Introduction to Climate Change
8. Prelude to Kyoto
In 1995, the IPCC released a report that was one of the most significant milestones in the development of the climate change regime. For the first time, the IPCC formally reported a consensus among scientists that "the balance of evidence suggests that there is a discernible human influence on global climate." This conclusion sparked considerable debate, pitting the great majority of atmospheric scientists and environmentalists who endorsed the IPCC report, against a small but vocal group of "greenhouse skeptics" funded substantially by the fossil fuel industry.
At Berlin, the United States continued its lack of clear commitment to any target or timetable, although this position was an increasingly isolated one. Finally, in part because of the findings in the 1995 IPCC Report and because of growing public pressure, the United States surprised climate negotiators by announcing for the first time that it would support binding targets and timetables for greenhouse gas emissions. President Clinton announced at the five year anniversary of the Earth Summit (June 1997) that he would use the six months remaining before Kyoto to educate the American public about the need for greenhouse gas reductions.

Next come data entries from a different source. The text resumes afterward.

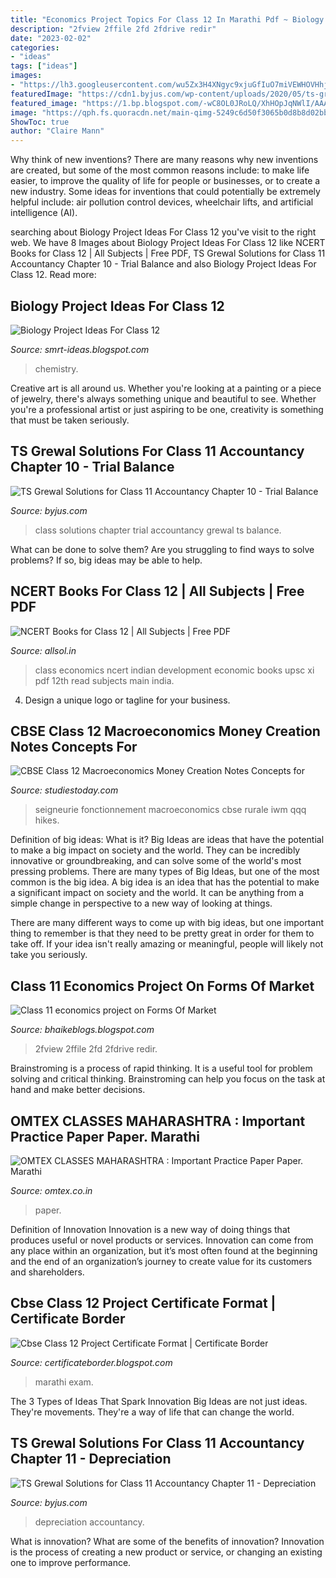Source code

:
 ```yaml
---
title: "Economics Project Topics For Class 12 In Marathi Pdf ~ Biology Project Ideas For Class 12"
description: "2fview 2ffile 2fd 2fdrive redir"
date: "2023-02-02"
categories:
- "ideas"
tags: ["ideas"]
images:
- "https://lh3.googleusercontent.com/wu5Zx3H4XNgyc9xjuGfIuO7miVEWHOVHhjve86M4monM_pEVTKGrT0_jbrv3pPMvj4IfmQngCqV2wAxMiGa3dART6zrKCUTg-SQE606faqexbMnBKoPtPO3O4CgiMpbzvRgDceml=w1200-h630-p-k-no-nu"
featuredImage: "https://cdn1.byjus.com/wp-content/uploads/2020/05/ts-grewal-solutions-for-class-11-accountancy-chapter-10-trial-03.jpg"
featured_image: "https://1.bp.blogspot.com/-wC8OL0JRoLQ/XhHOpJqNWlI/AAAAAAAAEPs/4ZxjJb212kEL4IVPKUNt6NwwtqGXypyMgCLcBGAsYHQ/s1600/ecoproject_7.jpg"
image: "https://qph.fs.quoracdn.net/main-qimg-5249c6d50f3065b0d8b8d02bb53971f7"
ShowToc: true
author: "Claire Mann"
---
```



Why think of new inventions?
There are many reasons why new inventions are created, but some of the most common reasons include: to make life easier, to improve the quality of life for people or businesses, or to create a new industry. Some ideas for inventions that could potentially be extremely helpful include: air pollution control devices, wheelchair lifts, and artificial intelligence (AI).

	

		
searching about Biology Project Ideas For Class 12 you've visit to the right web. We have 8 Images about Biology Project Ideas For Class 12 like NCERT Books for Class 12 | All Subjects | Free PDF, TS Grewal Solutions for Class 11 Accountancy Chapter 10 - Trial Balance and also Biology Project Ideas For Class 12. Read more:
		
    
## Biology Project Ideas For Class 12

<img loading=lazy src="https://qph.fs.quoracdn.net/main-qimg-5249c6d50f3065b0d8b8d02bb53971f7" onerror="this.onerror=null;this.src='https://tse3.mm.bing.net/th?id=OIP.UknG1Q8wZbDYuNArtTlx9wHaNK&amp;pid=15.1';" alt="Biology Project Ideas For Class 12">

_Source: smrt-ideas.blogspot.com_

>chemistry. 

	

Creative art is all around us. Whether you're looking at a painting or a piece of jewelry, there's always something unique and beautiful to see. Whether you're a professional artist or just aspiring to be one, creativity is something that must be taken seriously.

    
## TS Grewal Solutions For Class 11 Accountancy Chapter 10 - Trial Balance

<img loading=lazy src="https://cdn1.byjus.com/wp-content/uploads/2020/05/ts-grewal-solutions-for-class-11-accountancy-chapter-10-trial-03.jpg" onerror="this.onerror=null;this.src='https://tse2.mm.bing.net/th?id=OIP.qfRxjsv_Xx6NHRgMZk3NfgHaJl&amp;pid=15.1';" alt="TS Grewal Solutions for Class 11 Accountancy Chapter 10 - Trial Balance">

_Source: byjus.com_

>class solutions chapter trial accountancy grewal ts balance. 

	

What can be done to solve them?
Are you struggling to find ways to solve problems? If so, big ideas may be able to help.

    
## NCERT Books For Class 12 | All Subjects | Free PDF

<img loading=lazy src="https://allsol.in/wp-content/uploads/2020/05/INDIAN-ECONOMICS-213x300.jpg" onerror="this.onerror=null;this.src='https://tse3.mm.bing.net/th?id=OIP.YJteto8YhdyS3fMeE8S56AAAAA&amp;pid=15.1';" alt="NCERT Books for Class 12 | All Subjects | Free PDF">

_Source: allsol.in_

>class economics ncert indian development economic books upsc xi pdf 12th read subjects main india. 

	

4. Design a unique logo or tagline for your business.

    
## CBSE Class 12 Macroeconomics Money Creation Notes Concepts For

<img loading=lazy src="https://www.studiestoday.com/sites/default/files/images1/class_12_Economics_concept_2b.PNG" onerror="this.onerror=null;this.src='https://tse1.mm.bing.net/th?id=OIP.7397-kWREMfbQZGnXOnVgQHaEd&amp;pid=15.1';" alt="CBSE Class 12 Macroeconomics Money Creation Notes Concepts for">

_Source: studiestoday.com_

>seigneurie fonctionnement macroeconomics cbse rurale iwm qqq hikes. 

	

Definition of big ideas: What is it?
Big Ideas are ideas that have the potential to make a big impact on society and the world. They can be incredibly innovative or groundbreaking, and can solve some of the world's most pressing problems.
There are many types of Big Ideas, but one of the most common is the big idea. A big idea is an idea that has the potential to make a significant impact on society and the world. It can be anything from a simple change in perspective to a new way of looking at things.

There are many different ways to come up with big ideas, but one important thing to remember is that they need to be pretty great in order for them to take off. If your idea isn't really amazing or meaningful, people will likely not take you seriously.

    
## Class 11 Economics Project On Forms Of Market

<img loading=lazy src="https://1.bp.blogspot.com/-wC8OL0JRoLQ/XhHOpJqNWlI/AAAAAAAAEPs/4ZxjJb212kEL4IVPKUNt6NwwtqGXypyMgCLcBGAsYHQ/s1600/ecoproject_7.jpg" onerror="this.onerror=null;this.src='https://tse4.mm.bing.net/th?id=OIP.wuneqVIAlYoE7xA8qBd9ywHaJn&amp;pid=15.1';" alt="Class 11 economics project on Forms Of Market">

_Source: bhaikeblogs.blogspot.com_

>2fview 2ffile 2fd 2fdrive redir. 

	

Brainstroming is a process of rapid thinking. It is a useful tool for problem solving and critical thinking. Brainstroming can help you focus on the task at hand and make better decisions.

    
## OMTEX CLASSES MAHARASHTRA : Important Practice Paper Paper. Marathi

<img loading=lazy src="https://lh3.googleusercontent.com/wu5Zx3H4XNgyc9xjuGfIuO7miVEWHOVHhjve86M4monM_pEVTKGrT0_jbrv3pPMvj4IfmQngCqV2wAxMiGa3dART6zrKCUTg-SQE606faqexbMnBKoPtPO3O4CgiMpbzvRgDceml=w1200-h630-p-k-no-nu" onerror="this.onerror=null;this.src='https://tse1.mm.bing.net/th?id=OIP.nORHs_AUXw7LB2liLfP5YQHaD4&amp;pid=15.1';" alt="OMTEX CLASSES MAHARASHTRA : Important Practice Paper Paper. Marathi">

_Source: omtex.co.in_

>paper. 

	

Definition of Innovation
Innovation is a new way of doing things that produces useful or novel products or services. Innovation can come from any place within an organization, but it’s most often found at the beginning and the end of an organization’s journey to create value for its customers and shareholders.

    
## Cbse Class 12 Project Certificate Format | Certificate Border

<img loading=lazy src="https://cbseportal.com/sites/default/files/cbse-class-12-exam-2018-marking-scheme-marathi.jpg" onerror="this.onerror=null;this.src='https://tse1.mm.bing.net/th?id=OIP.YeqWb7usyDAwsdB_3zFWfwHaFc&amp;pid=15.1';" alt="Cbse Class 12 Project Certificate Format | Certificate Border">

_Source: certificateborder.blogspot.com_

>marathi exam. 

	

The 3 Types of Ideas That Spark Innovation
Big Ideas are not just ideas. They're movements. They're a way of life that can change the world.

    
## TS Grewal Solutions For Class 11 Accountancy Chapter 11 - Depreciation

<img loading=lazy src="https://cdn1.byjus.com/wp-content/uploads/2020/05/ts-grewal-solutions-for-class-11-accountancy-chapter-11-depreciation-41.jpg" onerror="this.onerror=null;this.src='https://tse4.mm.bing.net/th?id=OIP.tjhBQX00_7Qd7wEmhxEvVAHaJl&amp;pid=15.1';" alt="TS Grewal Solutions for Class 11 Accountancy Chapter 11 - Depreciation">

_Source: byjus.com_

>depreciation accountancy. 

	

What is innovation? What are some of the benefits of innovation?
Innovation is the process of creating a new product or service, or changing an existing one to improve performance.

The Clinton Administration announced its long awaited policy on October 22, 1997. The U.S. position proposed a binding target of stabilizing emissions at 1990 levels by the year 2008 to 2012, and further unspecified reductions by the year 2017. To meet these targets, the President outlined a program of $5 billion in tax and other incentives to spur energy efficiency technologies; endorsed the concept of an international pollution trading system that would allow for reduced costs of compliance; and emphasized the restructuring of the electric industry concurrent to deregulation (a process that was already beginning).